───── GIVEN DATA

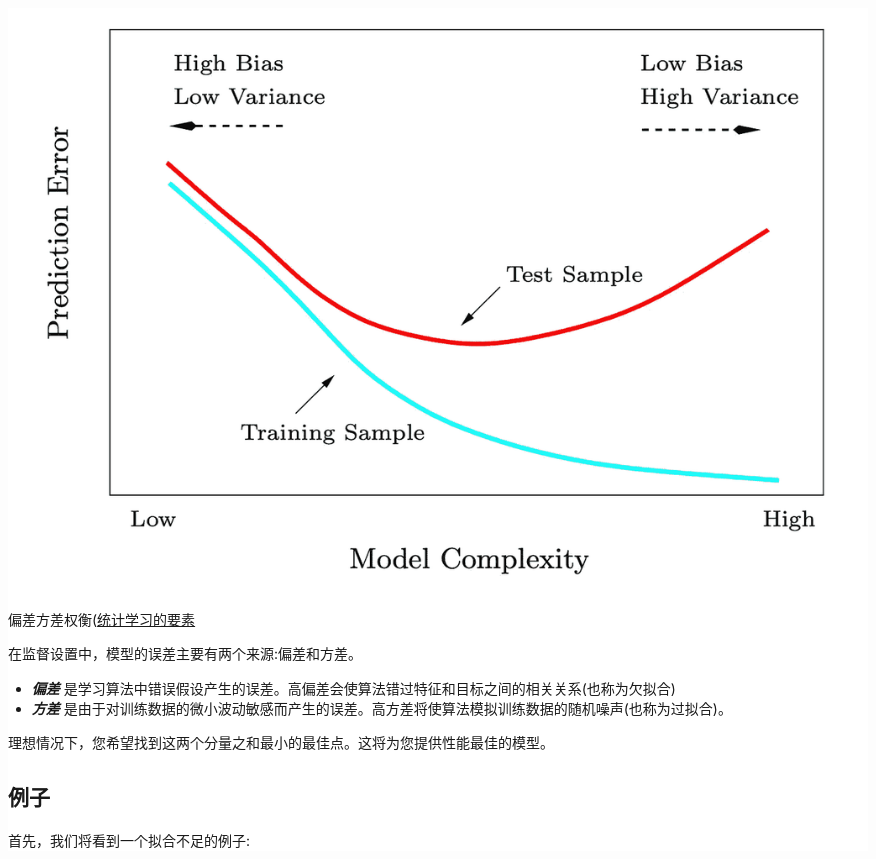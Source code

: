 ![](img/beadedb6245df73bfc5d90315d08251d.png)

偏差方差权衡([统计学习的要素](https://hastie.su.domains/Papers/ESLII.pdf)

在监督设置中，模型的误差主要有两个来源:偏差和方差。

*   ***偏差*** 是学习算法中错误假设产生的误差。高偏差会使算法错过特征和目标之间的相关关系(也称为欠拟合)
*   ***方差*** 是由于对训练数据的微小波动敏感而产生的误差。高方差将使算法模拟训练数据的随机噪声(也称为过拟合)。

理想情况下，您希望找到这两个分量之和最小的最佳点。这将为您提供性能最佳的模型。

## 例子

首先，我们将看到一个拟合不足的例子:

──────────

__WHAT THE TASK REQUIRES__: Would you return the whole listing exactly, without the pictures?

__RESPONSE BOX__:
Source code

: ![](img/beadedb6245df73bfc5d90315d08251d.png)

偏差方差权衡([统计学习的要素](https://hastie.su.domains/Papers/ESLII.pdf)

在监督设置中，模型的误差主要有两个来源:偏差和方差。

*   ***偏差*** 是学习算法中错误假设产生的误差。高偏差会使算法错过特征和目标之间的相关关系(也称为欠拟合)
*   ***方差*** 是由于对训练数据的微小波动敏感而产生的误差。高方差将使算法模拟训练数据的随机噪声(也称为过拟合)。

理想情况下，您希望找到这两个分量之和最小的最佳点。这将为您提供性能最佳的模型。

## 例子

首先，我们将看到一个拟合不足的例子:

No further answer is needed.